Louise is Chinese, born and raised in France. She currently lives and work in Singapore –
I’m technically a second generation Chinese. My dad was brought up partly in France while my mum grew up in China. Their own parents were friends. It was an arranged wedding. My mum always knew she was going to marry the son of her parent’s friends. They grew up knowing that it was all planned out. They split up a couple of years later. My mother re-married a Chinese man who arried in France at around the same time as her. I grew up with them. My mum is strict on too many things but not on the aspect of marriage. “Find the man you love” she told me. Perhaps it was in regards to her arranged wedding that did not work out.
Even though I spoke French, had French friends and went to a French school, I’ve always felt I had a different way of seeing or doing certain things. During my studies, I decided to explore the gap and travel to Shanghai for a gap year. The first couple of months were extremely hard. The shock was not only cultural but physical. Looking Chinese, I would have locals come up to me and speak in Mandarin. When they figured out I didn’t speak Mandarin, they’d pull a strange face.
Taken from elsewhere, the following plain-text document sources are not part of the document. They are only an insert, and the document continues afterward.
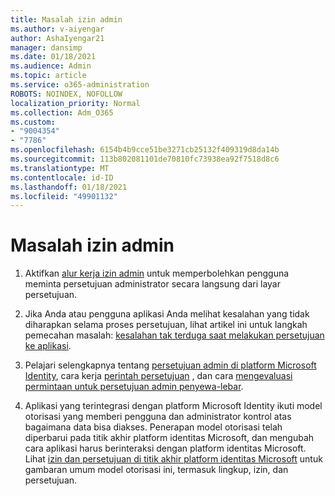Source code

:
 ```yaml
---
title: Masalah izin admin
ms.author: v-aiyengar
author: AshaIyengar21
manager: dansimp
ms.date: 01/18/2021
ms.audience: Admin
ms.topic: article
ms.service: o365-administration
ROBOTS: NOINDEX, NOFOLLOW
localization_priority: Normal
ms.collection: Adm_O365
ms.custom:
- "9004354"
- "7786"
ms.openlocfilehash: 6154b4b9cce51be3271cb25132f409319d8da14b
ms.sourcegitcommit: 113b802081101de70810fc73938ea92f7518d8c6
ms.translationtype: MT
ms.contentlocale: id-ID
ms.lasthandoff: 01/18/2021
ms.locfileid: "49901132"
---
```

# <a name="admin-consent-issues"></a>Masalah izin admin

1. Aktifkan [alur kerja izin admin](https://docs.microsoft.com/azure/active-directory/manage-apps/configure-admin-consent-workflow) untuk memperbolehkan pengguna meminta persetujuan administrator secara langsung dari layar persetujuan.

1. Jika Anda atau pengguna aplikasi Anda melihat kesalahan yang tidak diharapkan selama proses persetujuan, lihat artikel ini untuk langkah pemecahan masalah: [kesalahan tak terduga saat melakukan persetujuan ke aplikasi](https://docs.microsoft.com/azure/active-directory/manage-apps/application-sign-in-unexpected-user-consent-error).

1. Pelajari selengkapnya tentang [persetujuan admin di platform Microsoft Identity](https://docs.microsoft.com/azure/active-directory/develop/v2-admin-consent), cara kerja [perintah persetujuan](https://docs.microsoft.com/azure/active-directory/develop/v2-admin-consent) , dan cara [mengevaluasi permintaan untuk persetujuan admin penyewa-lebar](https://docs.microsoft.com/azure/active-directory/manage-apps/manage-consent-requests#evaluating-a-request-for-tenant-wide-admin-consent).

1. Aplikasi yang terintegrasi dengan platform Microsoft Identity ikuti model otorisasi yang memberi pengguna dan administrator kontrol atas bagaimana data bisa diakses. Penerapan model otorisasi telah diperbarui pada titik akhir platform identitas Microsoft, dan mengubah cara aplikasi harus berinteraksi dengan platform identitas Microsoft. Lihat [izin dan persetujuan di titik akhir platform identitas Microsoft](https://docs.microsoft.com/azure/active-directory/manage-apps/manage-consent-requests#evaluating-a-request-for-tenant-wide-admin-consent) untuk gambaran umum model otorisasi ini, termasuk lingkup, izin, dan persetujuan.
I was split between the French community in Shanghai that did not fully considered me French and the Chinese who thought I was one of them because I only looked Chinese.
After a year and a half, I went back to France to complete my studies but I felt the urge to travel to Asia. I felt more open and curious during my Shanghai trip and I seeked that feeling. The values and traditions I had been brought up with stuck to me.
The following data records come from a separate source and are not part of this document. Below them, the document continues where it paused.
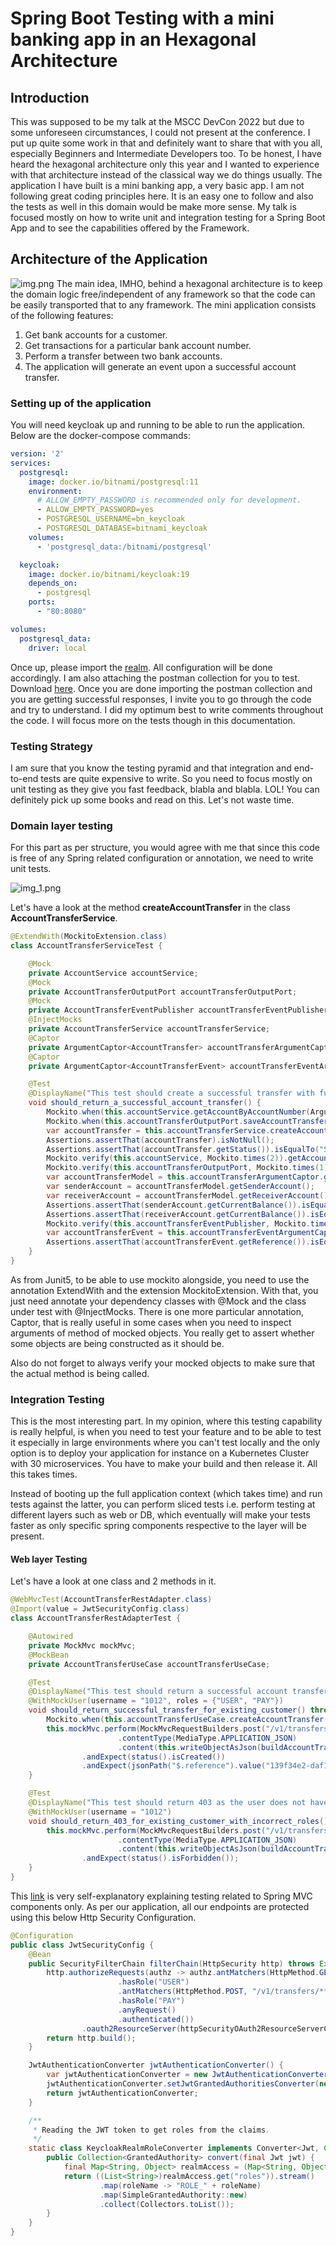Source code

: # Spring Boot Testing with a mini banking app in an Hexagonal Architecture
## Introduction
This was supposed to be my talk at the MSCC DevCon 2022 but due to some unforeseen circumstances, I could not present at the conference. I put up quite some work in that
and definitely want to share that with you all, especially Beginners and Intermediate Developers too.
To be honest, I have heard the hexagonal architecture only this year and I wanted to experience with that architecture instead of the classical way we do things
usually. The application I have built is a mini banking app, a very basic app. I am not following great coding principles here. It is an easy one to follow and also the tests as well in this domain would be
make more sense.
My talk is focused mostly on how to write unit and integration testing for a Spring Boot App and to see the capabilities
offered by the Framework.
## Architecture of the Application
![img.png](img.png)
The main idea, IMHO, behind a hexagonal architecture is to keep the domain logic free/independent of any
framework so that the code can be easily transported that to any framework. The mini application consists of the following features:
1. Get bank accounts for a customer.
2. Get transactions for a particular bank account number.
3. Perform a transfer between two bank accounts.
4. The application will generate an event upon a successful account transfer.
### Setting up of the application
You will need keycloak up and running to be able to run the application. Below are the docker-compose commands:
```yaml
version: '2'
services:
  postgresql:
    image: docker.io/bitnami/postgresql:11
    environment:
      # ALLOW_EMPTY_PASSWORD is recommended only for development.
      - ALLOW_EMPTY_PASSWORD=yes
      - POSTGRESQL_USERNAME=bn_keycloak
      - POSTGRESQL_DATABASE=bitnami_keycloak
    volumes:
      - 'postgresql_data:/bitnami/postgresql'

  keycloak:
    image: docker.io/bitnami/keycloak:19
    depends_on:
      - postgresql
    ports:
      - "80:8080"

volumes:
  postgresql_data:
    driver: local

```
Once up, please import the [realm](test-realm.json). All configuration will be done accordingly.
I am also attaching the postman collection for you to test. Download [here](Banking%20App.postman_collection.json). Once you are done importing the postman collection and
you are getting successful responses, I invite you to go through the code and try to understand. I did my optimum best to write comments throughout the code. I will focus more on the 
tests though in this documentation.
### Testing Strategy
I am sure that you know the testing pyramid and that integration and end-to-end tests are quite expensive to write. So you need
to focus mostly on unit testing as they give you fast feedback, blabla and blabla. LOL!
You can definitely pick up some books and read on this. Let's not waste time.
### Domain layer testing
For this part as per structure, you would agree with me that since this code is free of any Spring related configuration or annotation, we need to 
write unit tests.

![img_1.png](img_1.png)

Let's have a look at the method **createAccountTransfer** in the class **AccountTransferService**.
```java
@ExtendWith(MockitoExtension.class)
class AccountTransferServiceTest {

    @Mock
    private AccountService accountService;
    @Mock
    private AccountTransferOutputPort accountTransferOutputPort;
    @Mock
    private AccountTransferEventPublisher accountTransferEventPublisher;
    @InjectMocks
    private AccountTransferService accountTransferService;
    @Captor
    private ArgumentCaptor<AccountTransfer> accountTransferArgumentCaptor;
    @Captor
    private ArgumentCaptor<AccountTransferEvent> accountTransferEventArgumentCaptor;

    @Test
    @DisplayName("This test should create a successful transfer with funds being deducted from the sender account and funds being credited to the receiver account")
    void should_return_a_successful_account_transfer() {
        Mockito.when(this.accountService.getAccountByAccountNumber(ArgumentMatchers.anyString())).thenReturn(getSenderAccount()).thenReturn(getReceiverAccount());
        Mockito.when(this.accountTransferOutputPort.saveAccountTransfer(ArgumentMatchers.any(AccountTransfer.class))).thenReturn(getSuccessfulAccountTransfer());
        var accountTransfer = this.accountTransferService.createAccountTransfer(getAccountTransfer());
        Assertions.assertThat(accountTransfer).isNotNull();
        Assertions.assertThat(accountTransfer.getStatus()).isEqualTo("SUCCESS");
        Mockito.verify(this.accountService, Mockito.times(2)).getAccountByAccountNumber(ArgumentMatchers.anyString());
        Mockito.verify(this.accountTransferOutputPort, Mockito.times(1)).saveAccountTransfer(this.accountTransferArgumentCaptor.capture());
        var accountTransferModel = this.accountTransferArgumentCaptor.getValue();
        var senderAccount = accountTransferModel.getSenderAccount();
        var receiverAccount = accountTransferModel.getReceiverAccount();
        Assertions.assertThat(senderAccount.getCurrentBalance()).isEqualTo(99.00);
        Assertions.assertThat(receiverAccount.getCurrentBalance()).isEqualTo(101.00);
        Mockito.verify(this.accountTransferEventPublisher, Mockito.times(1)).publishSuccessfulTransferEvent(this.accountTransferEventArgumentCaptor.capture());
        var accountTransferEvent = this.accountTransferEventArgumentCaptor.getValue();
        Assertions.assertThat(accountTransferEvent.getReference()).isEqualTo("139f34e2-daf1-462c-966a-6660018c31c9");
    }
}
```
As from Junit5, to be able to use mockito alongside, you need to use the annotation ExtendWith and the extension MockitoExtension.
With that, you just need annotate your dependency classes with @Mock and the class under test with @InjectMocks.
There is one more particular annotation, Captor, that is really useful in some cases when you need to inspect arguments of method of mocked objects.
You really get to assert whether some objects are being constructed as it should be. 

Also do not forget to always verify your mocked objects to make sure that the actual method is being called.

### Integration Testing
This is the most interesting part. In my opinion, where this testing capability is really helpful, is when you need to test your feature and to be able to test it 
especially in large environments where you can't test locally and the only option is to deploy your application for instance on a Kubernetes Cluster 
with 30 microservices. You have to make your build and then release it. All this takes times. 

Instead of booting up the full application context (which takes time) and run tests against the latter, you can perform
sliced tests i.e. perform testing at different layers such as web or DB, which eventually will make your tests faster as 
only specific spring components respective to the layer will be present.

#### Web layer Testing
Let's have a look at one class and 2 methods in it.
```java
@WebMvcTest(AccountTransferRestAdapter.class)
@Import(value = JwtSecurityConfig.class)
class AccountTransferRestAdapterTest {

    @Autowired
    private MockMvc mockMvc;
    @MockBean
    private AccountTransferUseCase accountTransferUseCase;

    @Test
    @DisplayName("This test should return a successful account transfer provided the user has the roles PAY and the request body is valid")
    @WithMockUser(username = "1012", roles = {"USER", "PAY"})
    void should_return_successful_transfer_for_existing_customer() throws Exception {
        Mockito.when(this.accountTransferUseCase.createAccountTransfer(ArgumentMatchers.any(AccountTransfer.class))).thenReturn(getSuccessfulAccountTransfer());
        this.mockMvc.perform(MockMvcRequestBuilders.post("/v1/transfers").with(csrf())
                        .contentType(MediaType.APPLICATION_JSON)
                        .content(this.writeObjectAsJson(buildAccountTransferRequest())))
                .andExpect(status().isCreated())
                .andExpect(jsonPath("$.reference").value("139f34e2-daf1-462c-966a-6660018c31c9"));
    }

    @Test
    @DisplayName("This test should return 403 as the user does not have the role of PAY")
    @WithMockUser(username = "1012")
    void should_return_403_for_existing_customer_with_incorrect_roles() throws Exception {
        this.mockMvc.perform(MockMvcRequestBuilders.post("/v1/transfers").with(csrf())
                        .contentType(MediaType.APPLICATION_JSON)
                        .content(this.writeObjectAsJson(buildAccountTransferRequest())))
                .andExpect(status().isForbidden());
    }
}
```
This [link](https://docs.spring.io/spring-boot/docs/current/api/org/springframework/boot/test/autoconfigure/web/servlet/WebMvcTest.html) is very self-explanatory explaining
testing related to Spring MVC components only. As per our application, all our endpoints are protected using this below Http Security Configuration.

```java
@Configuration
public class JwtSecurityConfig {
    @Bean
    public SecurityFilterChain filterChain(HttpSecurity http) throws Exception {
        http.authorizeRequests(authz -> authz.antMatchers(HttpMethod.GET, "/v1/customers/**", "/v1/accounts/**")
                        .hasRole("USER")
                        .antMatchers(HttpMethod.POST, "/v1/transfers/**")
                        .hasRole("PAY")
                        .anyRequest()
                        .authenticated())
                .oauth2ResourceServer(httpSecurityOAuth2ResourceServerConfigurer -> httpSecurityOAuth2ResourceServerConfigurer.jwt(jwtConfigurer -> jwtConfigurer.jwtAuthenticationConverter(jwtAuthenticationConverter())));
        return http.build();
    }

    JwtAuthenticationConverter jwtAuthenticationConverter() {
        var jwtAuthenticationConverter = new JwtAuthenticationConverter();
        jwtAuthenticationConverter.setJwtGrantedAuthoritiesConverter(new KeycloakRealmRoleConverter());
        return jwtAuthenticationConverter;
    }

    /**
     * Reading the JWT token to get roles from the claims.
     */
    static class KeycloakRealmRoleConverter implements Converter<Jwt, Collection<GrantedAuthority>> {
        public Collection<GrantedAuthority> convert(final Jwt jwt) {
            final Map<String, Object> realmAccess = (Map<String, Object>) jwt.getClaims().get("realm_access");
            return ((List<String>)realmAccess.get("roles")).stream()
                    .map(roleName -> "ROLE_" + roleName)
                    .map(SimpleGrantedAuthority::new)
                    .collect(Collectors.toList());
        }
    }
}
```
I’ve only heard about the term “third culture kid” about 2 or 3 years ago. To me, the one thought I had was the issue of looking like you’re from a certain culture but being another culture. France wasn’t the same as today when I was young in terms of immigration. I often had questions like: “oh you’re French? Your French is very good.” or “Why are you French?”. Nowadays, the mindset has changed but before, being French was clearly not “looking Asian”. There’s also the values: I argued with my folks to be allowed to go out while my friends were arguing with theirs to stay out a little longer. My brother, on the other hand, had a lot more freedom. It’s these little daily issues, linked to the culture.
I think, as a teenager, I saw this as a problem. On a daily basis, what strikes me the most, is that I sometimes forget I’m Asian. We only want to fit in, and I didn’t want to be seen as different. For me, the topics of relationship, friendships, habits, lifestyle were a different conversation with my parents. They express themselves better in Mandarin while I expressed myself better in French. My parents did not necessarily understand certain ideas or ways of thinking.
Today is easier. I see them less often but we get along better now. My parents have been in France for over 40 years and they are a bit more flexible. However, they have a lot of Chinese reflexes or traditions but China itself has evolved. They left China at a certain time, when it was more traditional.
Our search for a complete identity is never over. There’s no end. I think it’s nice to feel like you truly belong somewhere but third culture kids don’t have it easy. I can’t just say: I feel French or Chinese. When you feel something is imposed, it’s not necessarily a pleasure. For example, it was the Chinese values that my parents held which were the hardest during my teen years. It’s the reason why I did not have the same freedom as my friends
There is no pre-defined frame for third culture kids; it’s an endless search. I think all third culture kids feel the need to explore their roots, the question is: are you willing to take the leap? The third culture itself can only start developing itself when you’ve accepted your other cultures. I think you can never truly reject your roots, they will always stick around.